▶ Work item
If a line of the data below holds the word "existing", list it.

▶ Input data
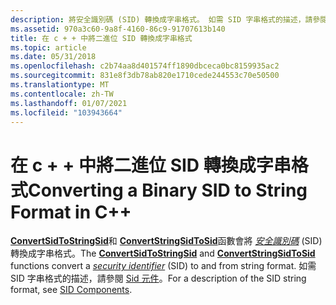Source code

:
 ```yaml
---
description: 將安全識別碼 (SID) 轉換成字串格式。 如需 SID 字串格式的描述，請參閱 SID 元件。
ms.assetid: 970a3c60-9a8f-4160-86c9-91707613b140
title: 在 c + + 中將二進位 SID 轉換成字串格式
ms.topic: article
ms.date: 05/31/2018
ms.openlocfilehash: c2b74aa8d401574ff1890dbceca0bc8159935ac2
ms.sourcegitcommit: 831e8f3db78ab820e1710cede244553c70e50500
ms.translationtype: MT
ms.contentlocale: zh-TW
ms.lasthandoff: 01/07/2021
ms.locfileid: "103943664"
---
```

# <a name="converting-a-binary-sid-to-string-format-in-c"></a><span data-ttu-id="7a4de-104">在 c + + 中將二進位 SID 轉換成字串格式</span><span class="sxs-lookup"><span data-stu-id="7a4de-104">Converting a Binary SID to String Format in C++</span></span>

<span data-ttu-id="7a4de-105">[**ConvertSidToStringSid**](/windows/desktop/api/Sddl/nf-sddl-convertsidtostringsida)和 [**ConvertStringSidToSid**](/windows/desktop/api/Sddl/nf-sddl-convertstringsidtosida)函數會將 [*安全識別碼*](/windows/desktop/SecGloss/s-gly) (SID) 轉換成字串格式。</span><span class="sxs-lookup"><span data-stu-id="7a4de-105">The [**ConvertSidToStringSid**](/windows/desktop/api/Sddl/nf-sddl-convertsidtostringsida) and [**ConvertStringSidToSid**](/windows/desktop/api/Sddl/nf-sddl-convertstringsidtosida) functions convert a [*security identifier*](/windows/desktop/SecGloss/s-gly) (SID) to and from string format.</span></span> <span data-ttu-id="7a4de-106">如需 SID 字串格式的描述，請參閱 [Sid 元件](sid-components.md)。</span><span class="sxs-lookup"><span data-stu-id="7a4de-106">For a description of the SID string format, see [SID Components](sid-components.md).</span></span>

 

 
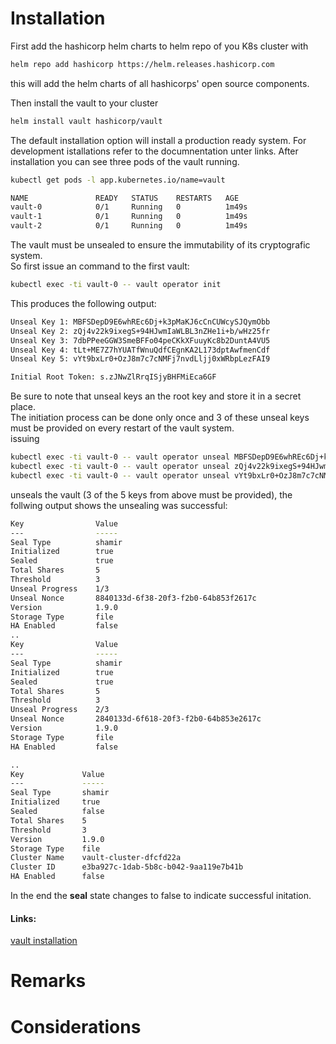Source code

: # Installation
First add the hashicorp helm charts to helm repo of you K8s cluster with
```bash
helm repo add hashicorp https://helm.releases.hashicorp.com
```
this will add the helm charts of all hashicorps' open source components.

Then install the vault to your cluster
```bash
helm install vault hashicorp/vault
```
The default installation option will install a production ready system.
For development istallations refer to the documnentation unter links.
After installation you can see three pods of the vault running.
```bash
kubectl get pods -l app.kubernetes.io/name=vault

NAME               READY   STATUS    RESTARTS   AGE
vault-0            0/1     Running   0          1m49s
vault-1            0/1     Running   0          1m49s
vault-2            0/1     Running   0          1m49s
```
The vault must be unsealed to ensure the immutability of its cryptografic system.  
So first issue an command to the first vault:

```bash
kubectl exec -ti vault-0 -- vault operator init
```
This produces the following output:
```bash
Unseal Key 1: MBFSDepD9E6whREc6Dj+k3pMaKJ6cCnCUWcySJQymObb
Unseal Key 2: zQj4v22k9ixegS+94HJwmIaWLBL3nZHe1i+b/wHz25fr
Unseal Key 3: 7dbPPeeGGW3SmeBFFo04peCKkXFuuyKc8b2DuntA4VU5
Unseal Key 4: tLt+ME7Z7hYUATfWnuQdfCEgnKA2L173dptAwfmenCdf
Unseal Key 5: vYt9bxLr0+OzJ8m7c7cNMFj7nvdLljj0xWRbpLezFAI9

Initial Root Token: s.zJNwZlRrqISjyBHFMiEca6GF
```
Be sure to note that unseal keys an the root key and store it in a secret place.  
The initiation process can be done only once and 3 of these unseal keys must be provided on every restart of the vault system.  
issuing 
```bash
kubectl exec -ti vault-0 -- vault operator unseal MBFSDepD9E6whREc6Dj+k3pMaKJ6cCnCUWcySJQymObb
kubectl exec -ti vault-0 -- vault operator unseal zQj4v22k9ixegS+94HJwmIaWLBL3nZHe1i+b/wHz25fr
kubectl exec -ti vault-0 -- vault operator unseal vYt9bxLr0+OzJ8m7c7cNMFj7nvdLljj0xWRbpLezFAI9
```
unseals the vault (3 of the 5 keys from above must be provided), the follwing output shows the unsealing was successful:
```bash
Key                Value
---                -----
Seal Type          shamir
Initialized        true
Sealed             true
Total Shares       5
Threshold          3
Unseal Progress    1/3
Unseal Nonce       8840133d-6f38-20f3-f2b0-64b853f2617c
Version            1.9.0
Storage Type       file
HA Enabled         false
..
Key                Value
---                -----
Seal Type          shamir
Initialized        true
Sealed             true
Total Shares       5
Threshold          3
Unseal Progress    2/3
Unseal Nonce       2840133d-6f618-20f3-f2b0-64b853e2617c
Version            1.9.0
Storage Type       file
HA Enabled         false

..
Key             Value
---             -----
Seal Type       shamir
Initialized     true
Sealed          false
Total Shares    5
Threshold       3
Version         1.9.0
Storage Type    file
Cluster Name    vault-cluster-dfcfd22a
Cluster ID      e3ba927c-1dab-5b8c-b042-9aa119e7b41b
HA Enabled      false
```

In the end the **seal** state changes to false to indicate successful initation.




#### Links:
[vault installation](https://www.vaultproject.io/docs/platform/k8s/helm/run)
# Remarks  

# Considerations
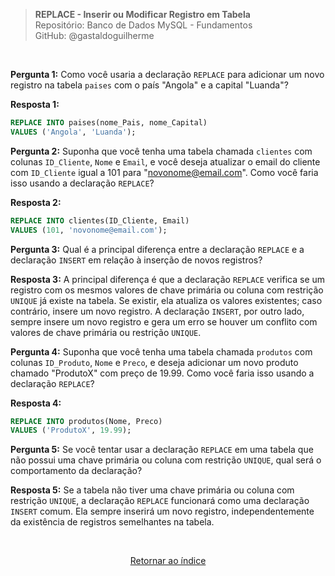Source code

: > **REPLACE - Inserir ou Modificar Registro em Tabela**     
> Repositório: Banco de Dados MySQL - Fundamentos  
> GitHub: @gastaldoguilherme

&nbsp;

**Pergunta 1:** Como você usaria a declaração `REPLACE` para adicionar um novo registro na tabela `paises` com o país "Angola" e a capital "Luanda"?

**Resposta 1:**
```sql
REPLACE INTO paises(nome_Pais, nome_Capital)
VALUES ('Angola', 'Luanda');
```

**Pergunta 2:** Suponha que você tenha uma tabela chamada `clientes` com colunas `ID_Cliente`, `Nome` e `Email`, e você deseja atualizar o email do cliente com `ID_Cliente` igual a 101 para "novonome@email.com". Como você faria isso usando a declaração `REPLACE`?

**Resposta 2:**
```sql
REPLACE INTO clientes(ID_Cliente, Email)
VALUES (101, 'novonome@email.com');
```

**Pergunta 3:** Qual é a principal diferença entre a declaração `REPLACE` e a declaração `INSERT` em relação à inserção de novos registros?

**Resposta 3:** A principal diferença é que a declaração `REPLACE` verifica se um registro com os mesmos valores de chave primária ou coluna com restrição `UNIQUE` já existe na tabela. Se existir, ela atualiza os valores existentes; caso contrário, insere um novo registro. A declaração `INSERT`, por outro lado, sempre insere um novo registro e gera um erro se houver um conflito com valores de chave primária ou restrição `UNIQUE`.

**Pergunta 4:** Suponha que você tenha uma tabela chamada `produtos` com colunas `ID_Produto`, `Nome` e `Preco`, e deseja adicionar um novo produto chamado "ProdutoX" com preço de 19.99. Como você faria isso usando a declaração `REPLACE`?

**Resposta 4:**
```sql
REPLACE INTO produtos(Nome, Preco)
VALUES ('ProdutoX', 19.99);
```

**Pergunta 5:** Se você tentar usar a declaração `REPLACE` em uma tabela que não possui uma chave primária ou coluna com restrição `UNIQUE`, qual será o comportamento da declaração?

**Resposta 5:** Se a tabela não tiver uma chave primária ou coluna com restrição `UNIQUE`, a declaração `REPLACE` funcionará como uma declaração `INSERT` comum. Ela sempre inserirá um novo registro, independentemente da existência de registros semelhantes na tabela.

&nbsp;    

<div align="center">
   
[Retornar ao índice](/README.md)

</div>
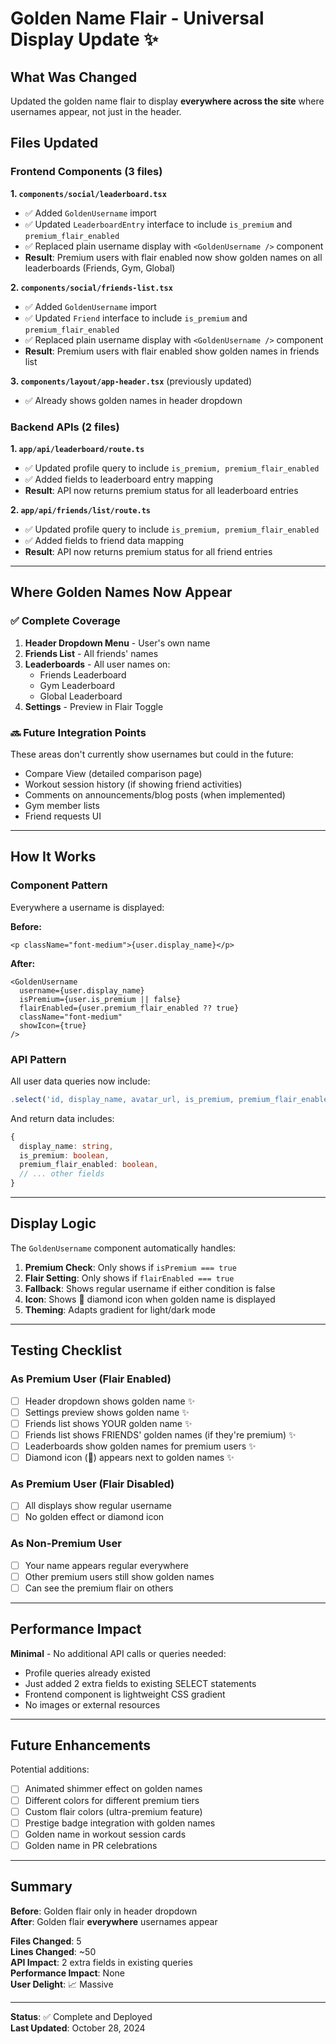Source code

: # Golden Name Flair - Universal Display Update ✨

## What Was Changed

Updated the golden name flair to display **everywhere across the site** where usernames appear, not just in the header.

## Files Updated

### Frontend Components (3 files)

**1. `components/social/leaderboard.tsx`**
- ✅ Added `GoldenUsername` import
- ✅ Updated `LeaderboardEntry` interface to include `is_premium` and `premium_flair_enabled`
- ✅ Replaced plain username display with `<GoldenUsername />` component
- **Result**: Premium users with flair enabled now show golden names on all leaderboards (Friends, Gym, Global)

**2. `components/social/friends-list.tsx`**
- ✅ Added `GoldenUsername` import
- ✅ Updated `Friend` interface to include `is_premium` and `premium_flair_enabled`
- ✅ Replaced plain username display with `<GoldenUsername />` component
- **Result**: Premium users with flair enabled show golden names in friends list

**3. `components/layout/app-header.tsx`** (previously updated)
- ✅ Already shows golden names in header dropdown

### Backend APIs (2 files)

**1. `app/api/leaderboard/route.ts`**
- ✅ Updated profile query to include `is_premium, premium_flair_enabled`
- ✅ Added fields to leaderboard entry mapping
- **Result**: API now returns premium status for all leaderboard entries

**2. `app/api/friends/list/route.ts`**
- ✅ Updated profile query to include `is_premium, premium_flair_enabled`
- ✅ Added fields to friend data mapping
- **Result**: API now returns premium status for all friend entries

---

## Where Golden Names Now Appear

### ✅ Complete Coverage

1. **Header Dropdown Menu** - User's own name
2. **Friends List** - All friends' names  
3. **Leaderboards** - All user names on:
   - Friends Leaderboard
   - Gym Leaderboard
   - Global Leaderboard
4. **Settings** - Preview in Flair Toggle

### 🔜 Future Integration Points

These areas don't currently show usernames but could in the future:
- Compare View (detailed comparison page)
- Workout session history (if showing friend activities)
- Comments on announcements/blog posts (when implemented)
- Gym member lists
- Friend requests UI

---

## How It Works

### Component Pattern

Everywhere a username is displayed:

**Before:**
```tsx
<p className="font-medium">{user.display_name}</p>
```

**After:**
```tsx
<GoldenUsername
  username={user.display_name}
  isPremium={user.is_premium || false}
  flairEnabled={user.premium_flair_enabled ?? true}
  className="font-medium"
  showIcon={true}
/>
```

### API Pattern

All user data queries now include:

```typescript
.select('id, display_name, avatar_url, is_premium, premium_flair_enabled')
```

And return data includes:

```typescript
{
  display_name: string,
  is_premium: boolean,
  premium_flair_enabled: boolean,
  // ... other fields
}
```

---

## Display Logic

The `GoldenUsername` component automatically handles:

1. **Premium Check**: Only shows if `isPremium === true`
2. **Flair Setting**: Only shows if `flairEnabled === true`
3. **Fallback**: Shows regular username if either condition is false
4. **Icon**: Shows 💎 diamond icon when golden name is displayed
5. **Theming**: Adapts gradient for light/dark mode

---

## Testing Checklist

### As Premium User (Flair Enabled)

- [ ] Header dropdown shows golden name ✨
- [ ] Settings preview shows golden name ✨
- [ ] Friends list shows YOUR golden name ✨
- [ ] Friends list shows FRIENDS' golden names (if they're premium) ✨
- [ ] Leaderboards show golden names for premium users ✨
- [ ] Diamond icon (💎) appears next to golden names ✨

### As Premium User (Flair Disabled)

- [ ] All displays show regular username
- [ ] No golden effect or diamond icon

### As Non-Premium User

- [ ] Your name appears regular everywhere
- [ ] Other premium users still show golden names
- [ ] Can see the premium flair on others

---

## Performance Impact

**Minimal** - No additional API calls or queries needed:
- Profile queries already existed
- Just added 2 extra fields to existing SELECT statements
- Frontend component is lightweight CSS gradient
- No images or external resources

---

## Future Enhancements

Potential additions:
- [ ] Animated shimmer effect on golden names
- [ ] Different colors for different premium tiers
- [ ] Custom flair colors (ultra-premium feature)
- [ ] Prestige badge integration with golden names
- [ ] Golden name in workout session cards
- [ ] Golden name in PR celebrations

---

## Summary

**Before**: Golden flair only in header dropdown  
**After**: Golden flair **everywhere** usernames appear

**Files Changed**: 5  
**Lines Changed**: ~50  
**API Impact**: 2 extra fields in existing queries  
**Performance Impact**: None  
**User Delight**: 📈 Massive

---

**Status**: ✅ Complete and Deployed  
**Last Updated**: October 28, 2024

▶ Output of the task
- Just added 2 extra fields to existing SELECT statements
**API Impact**: 2 extra fields in existing queries  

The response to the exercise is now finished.